I am an amateur developer and all my programs up to now were simple enough to be documented within the code. While reading the code it was clear what I was doing such and such action (my standard test was to look at the code 6 months later and understand everything at first read – and I have short memory span).
I am now faced with a program which is outgrowing my capacities to remember the various interactions between
- the code itself
- the indexes in the database
- the interactions between various modules ("worker" core code and "library" ones)
My current documentation is a whiteboard where I have all kind of boxes and arrows which point to code, to database indexes, to actions being executed, to state change etc. Just for reference, a fragment of the mess:
My question is whether there is a standard, or named set of best practices (named in the sense that this is a set of practices which were grouped under a specific name) for the documentation of more complex products.

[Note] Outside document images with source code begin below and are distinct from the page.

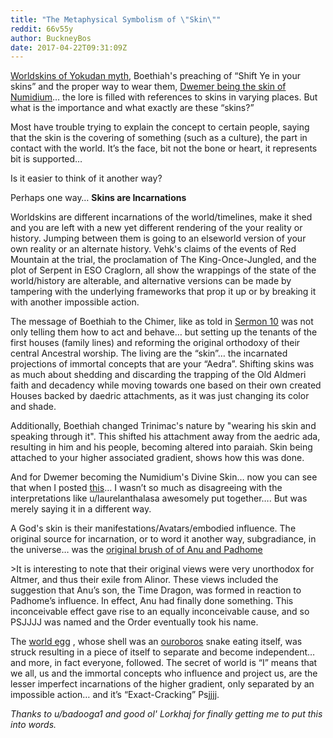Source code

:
 ```yaml
---
title: "The Metaphysical Symbolism of \"Skin\""
reddit: 66v55y
author: BuckneyBos
date: 2017-04-22T09:31:09Z
---
```


[Worldskins of Yokudan myth]( http://en.uesp.net/wiki/Lore:Satakal), Boethiah's preaching of “Shift Ye in your skins” and the proper way to wear them, [Dwemer being the skin of Numidium](https://www.reddit.com/r/teslore/comments/1ycjhf/numidiums_skin/)… the lore is filled with references to skins in varying places. But what is the importance and what exactly are these “skins?”

Most have trouble trying to explain the concept to certain people, saying that the skin is the covering of something  (such as a culture), the part in contact with the world. It’s the face, bit not the bone or heart, it represents bit is supported…

Is it easier to think of it another way?

Perhaps one way… **Skins are Incarnations**

Worldskins are different incarnations of the world/timelines, make it shed and you are left with a new yet different rendering of the your reality or history. Jumping between them is going to an elseworld version of your own reality or an alternate history. Vehk's claims of the events of Red Mountain at the trial, the proclamation of The King-Once-Jungled, and the plot of Serpent in ESO Craglorn, all show the wrappings of the state of the world/history are alterable, and alternative versions can be made by tampering with the underlying frameworks that prop it up or by breaking it with another impossible action.

The message of Boethiah to the Chimer, like as told in [Sermon 10](http://en.uesp.net/wiki/Morrowind:The_36_Lessons_of_Vivec#Sermon_Ten) was not only telling them how to act and behave… but setting up the tenants of the first houses  (family lines) and reforming the original orthodoxy of their central Ancestral worship. The living are the “skin”… the incarnated projections of immortal concepts that are your “Aedra”. Shifting skins was as much about shedding and discarding the trapping of the Old Aldmeri faith and decadency while moving towards one based on their own created Houses backed by daedric attachments, as it was just changing its color and shade. 

Additionally, Boethiah changed Trinimac's nature by "wearing his skin and speaking through it". This shifted his attachment away from the aedric ada, resulting in him and his people, becoming altered into paraiah. Skin being attached to your higher associated gradient, shows how this was done.

And for Dwemer becoming the Numidium's Divine Skin… now you can see that when I posted [this]( https://www.reddit.com/r/teslore/comments/5ykl4f/anumidum_the_neutered_ancestor_and_the_true_fate/)... I wasn’t so much as disagreeing with the interpretations like  u/laurelanthalasa awesomely put together…. But was merely saying it in a different way.

A God's skin is their manifestations/Avatars/embodied influence. The original source for incarnation, or to word it another way, subgradiance, in the universe… was the [original brush of of Anu and Padhome]( https://www.imperial-library.info/content/concerning-psijic-order-and-psijic-endeavor)

&gt;It is interesting to note that their original views were very unorthodox for Altmer, and thus their exile from Alinor. These views included the suggestion that Anu’s son, the Time Dragon, was formed in reaction to Padhome’s influence. In effect, Anu had finally done something. This inconceivable effect gave rise to an equally inconceivable cause, and so PSJJJJ was named and the Order eventually took his name.

The [world egg](https://en.wikipedia.org/wiki/World_egg)
, whose shell was an [ouroboros](https://en.wikipedia.org/wiki/Ouroboros) snake eating itself, was struck resulting in a piece of itself to separate and become independent… and more, in fact everyone, followed. The secret of world is “I” means that we all, us and the immortal concepts who influence and project us, are the lesser imperfect incarnations of the higher gradient, only separated by an impossible action… and it’s “Exact-Cracking” Psjjjj.

*Thanks to u/badooga1 and good ol' Lorkhaj for finally getting me to put this into words.*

What are the keywords I should look for (general attempts at "document software architecture standards" and similar variations usually led to software for workflows or building architecture CAD systems).
I also expect that there may be no general best practices for high-level descriptions and that everyone builds its own philosophy.
Best Answer
There isn't one standard that everyone adheres to. Software projects can vary greatly (think: helloworld.py vs the code in the space shuttle).
One very common method is to use the 4+1 model. Instead of trying to cram everything into a single style of document, this methodology breaks the design into five components:
The various views describe the product from four different perspectives. The scenarios are where the use cases live, and describe the interaction of the other views.
Note: This is a conceptual model, and is not tied to any specific tool.